-- RECORDS --
========================

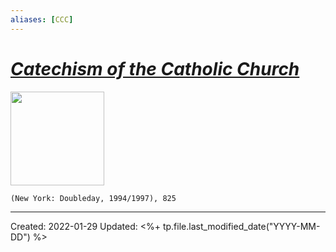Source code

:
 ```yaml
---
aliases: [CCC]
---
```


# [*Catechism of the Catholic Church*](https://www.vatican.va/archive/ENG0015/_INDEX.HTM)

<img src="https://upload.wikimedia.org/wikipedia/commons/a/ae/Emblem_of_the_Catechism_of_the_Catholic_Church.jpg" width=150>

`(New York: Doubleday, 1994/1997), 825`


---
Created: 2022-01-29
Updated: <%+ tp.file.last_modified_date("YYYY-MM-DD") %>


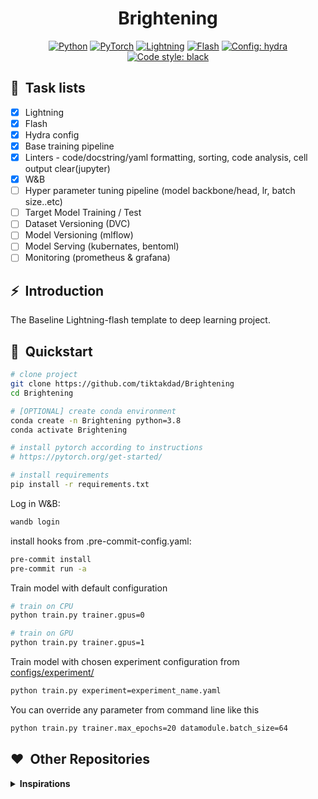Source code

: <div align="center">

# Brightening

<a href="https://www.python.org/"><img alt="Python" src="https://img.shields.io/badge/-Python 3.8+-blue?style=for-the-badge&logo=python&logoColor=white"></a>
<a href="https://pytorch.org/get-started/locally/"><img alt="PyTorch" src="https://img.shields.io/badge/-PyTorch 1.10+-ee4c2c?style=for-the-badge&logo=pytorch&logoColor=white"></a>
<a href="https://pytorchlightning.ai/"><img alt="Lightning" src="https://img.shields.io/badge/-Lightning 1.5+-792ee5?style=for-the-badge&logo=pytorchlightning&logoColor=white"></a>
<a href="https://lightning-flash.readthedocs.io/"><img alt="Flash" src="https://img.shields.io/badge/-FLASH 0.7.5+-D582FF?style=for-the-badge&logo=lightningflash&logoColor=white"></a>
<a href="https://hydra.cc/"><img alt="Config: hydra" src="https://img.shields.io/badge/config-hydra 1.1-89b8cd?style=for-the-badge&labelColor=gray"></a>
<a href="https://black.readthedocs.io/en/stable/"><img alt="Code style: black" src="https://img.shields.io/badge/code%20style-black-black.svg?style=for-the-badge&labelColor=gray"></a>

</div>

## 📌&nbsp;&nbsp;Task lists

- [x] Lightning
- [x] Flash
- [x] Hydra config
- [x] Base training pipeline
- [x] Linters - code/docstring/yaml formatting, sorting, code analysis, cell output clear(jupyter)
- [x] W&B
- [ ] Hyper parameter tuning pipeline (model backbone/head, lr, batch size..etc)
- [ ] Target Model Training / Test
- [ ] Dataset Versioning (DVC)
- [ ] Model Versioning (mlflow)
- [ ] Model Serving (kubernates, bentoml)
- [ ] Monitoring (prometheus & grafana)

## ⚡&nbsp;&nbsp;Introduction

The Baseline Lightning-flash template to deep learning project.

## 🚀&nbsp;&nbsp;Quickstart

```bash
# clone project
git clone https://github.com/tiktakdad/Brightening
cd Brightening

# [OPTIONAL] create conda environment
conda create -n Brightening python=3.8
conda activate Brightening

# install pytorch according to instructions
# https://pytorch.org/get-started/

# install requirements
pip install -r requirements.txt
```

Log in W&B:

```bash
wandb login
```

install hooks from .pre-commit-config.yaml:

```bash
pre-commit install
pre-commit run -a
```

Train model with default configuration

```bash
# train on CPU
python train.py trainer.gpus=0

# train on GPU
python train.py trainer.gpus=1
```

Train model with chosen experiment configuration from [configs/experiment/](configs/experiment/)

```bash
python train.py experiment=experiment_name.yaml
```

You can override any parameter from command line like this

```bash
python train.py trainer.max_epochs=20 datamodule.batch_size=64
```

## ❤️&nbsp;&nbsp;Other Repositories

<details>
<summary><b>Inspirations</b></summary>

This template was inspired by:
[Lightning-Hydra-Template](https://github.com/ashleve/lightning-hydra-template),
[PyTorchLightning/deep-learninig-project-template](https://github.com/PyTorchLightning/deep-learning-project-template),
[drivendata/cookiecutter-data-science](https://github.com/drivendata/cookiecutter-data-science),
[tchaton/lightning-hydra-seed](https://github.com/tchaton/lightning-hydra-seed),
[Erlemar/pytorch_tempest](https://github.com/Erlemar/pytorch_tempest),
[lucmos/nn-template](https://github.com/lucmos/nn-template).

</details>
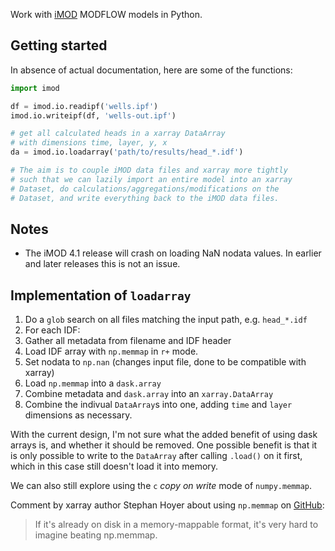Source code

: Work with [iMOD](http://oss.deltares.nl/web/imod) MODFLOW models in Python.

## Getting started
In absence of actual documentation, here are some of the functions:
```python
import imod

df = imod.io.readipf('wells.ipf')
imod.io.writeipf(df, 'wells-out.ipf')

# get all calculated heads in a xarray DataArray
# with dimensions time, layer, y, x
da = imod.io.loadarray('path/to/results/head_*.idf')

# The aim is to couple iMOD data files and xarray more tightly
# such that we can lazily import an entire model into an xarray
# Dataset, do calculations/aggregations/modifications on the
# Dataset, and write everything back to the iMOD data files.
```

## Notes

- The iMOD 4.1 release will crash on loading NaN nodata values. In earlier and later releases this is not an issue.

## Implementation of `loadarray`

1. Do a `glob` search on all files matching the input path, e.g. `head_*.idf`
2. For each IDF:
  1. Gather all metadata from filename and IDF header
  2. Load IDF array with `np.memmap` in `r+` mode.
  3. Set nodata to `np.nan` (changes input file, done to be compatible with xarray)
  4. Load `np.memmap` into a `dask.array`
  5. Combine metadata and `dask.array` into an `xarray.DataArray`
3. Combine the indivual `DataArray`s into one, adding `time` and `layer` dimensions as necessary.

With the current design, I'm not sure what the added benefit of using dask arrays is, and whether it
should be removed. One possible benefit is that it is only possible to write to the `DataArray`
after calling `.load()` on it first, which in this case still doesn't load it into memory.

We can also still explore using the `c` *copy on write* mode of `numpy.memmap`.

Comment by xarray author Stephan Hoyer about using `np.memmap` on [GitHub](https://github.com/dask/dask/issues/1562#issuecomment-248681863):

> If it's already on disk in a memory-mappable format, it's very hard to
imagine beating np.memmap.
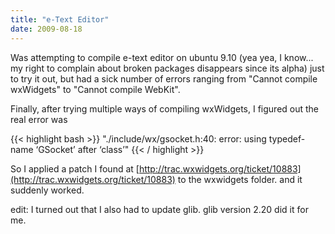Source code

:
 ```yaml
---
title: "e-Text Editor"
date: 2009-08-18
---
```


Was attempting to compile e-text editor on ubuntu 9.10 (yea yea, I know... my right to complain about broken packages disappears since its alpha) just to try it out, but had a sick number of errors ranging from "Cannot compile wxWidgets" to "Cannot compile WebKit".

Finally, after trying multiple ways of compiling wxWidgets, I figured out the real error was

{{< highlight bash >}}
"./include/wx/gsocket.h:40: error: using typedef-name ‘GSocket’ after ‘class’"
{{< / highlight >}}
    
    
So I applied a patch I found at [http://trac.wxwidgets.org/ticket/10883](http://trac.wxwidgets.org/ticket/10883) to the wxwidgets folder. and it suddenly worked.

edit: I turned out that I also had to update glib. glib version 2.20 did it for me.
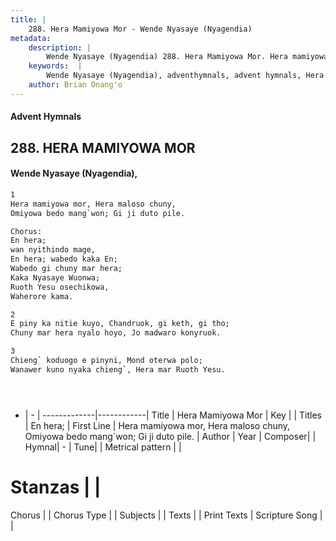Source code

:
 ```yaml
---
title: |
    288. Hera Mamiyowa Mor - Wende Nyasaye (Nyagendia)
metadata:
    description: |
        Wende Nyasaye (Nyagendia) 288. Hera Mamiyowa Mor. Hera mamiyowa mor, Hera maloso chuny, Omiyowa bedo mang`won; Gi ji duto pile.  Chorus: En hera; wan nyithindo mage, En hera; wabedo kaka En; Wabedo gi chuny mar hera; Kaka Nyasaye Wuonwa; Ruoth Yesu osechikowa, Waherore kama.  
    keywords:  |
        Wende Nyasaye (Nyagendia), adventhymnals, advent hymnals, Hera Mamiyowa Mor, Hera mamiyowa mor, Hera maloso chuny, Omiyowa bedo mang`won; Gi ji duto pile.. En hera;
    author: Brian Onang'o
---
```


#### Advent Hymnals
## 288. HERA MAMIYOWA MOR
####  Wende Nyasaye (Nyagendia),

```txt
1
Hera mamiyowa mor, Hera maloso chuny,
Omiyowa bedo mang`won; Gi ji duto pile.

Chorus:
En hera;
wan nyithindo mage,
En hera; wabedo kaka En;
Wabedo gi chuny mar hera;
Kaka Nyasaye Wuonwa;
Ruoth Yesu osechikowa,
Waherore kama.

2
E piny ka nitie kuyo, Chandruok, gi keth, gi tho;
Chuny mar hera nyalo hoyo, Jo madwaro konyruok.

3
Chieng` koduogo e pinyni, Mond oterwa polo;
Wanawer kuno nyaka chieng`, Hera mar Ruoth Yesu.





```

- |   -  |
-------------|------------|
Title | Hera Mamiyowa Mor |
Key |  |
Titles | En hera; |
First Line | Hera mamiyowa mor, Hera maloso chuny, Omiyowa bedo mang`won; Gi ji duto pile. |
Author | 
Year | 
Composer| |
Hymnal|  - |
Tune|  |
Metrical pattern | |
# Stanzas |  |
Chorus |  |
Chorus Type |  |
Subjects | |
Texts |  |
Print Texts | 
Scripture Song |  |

========================

Look through the entries above; find each line with the word "learning" and copy it.

The Baseline Lightning-flash template to deep learning project.
[PyTorchLightning/deep-learninig-project-template](https://github.com/PyTorchLightning/deep-learning-project-template),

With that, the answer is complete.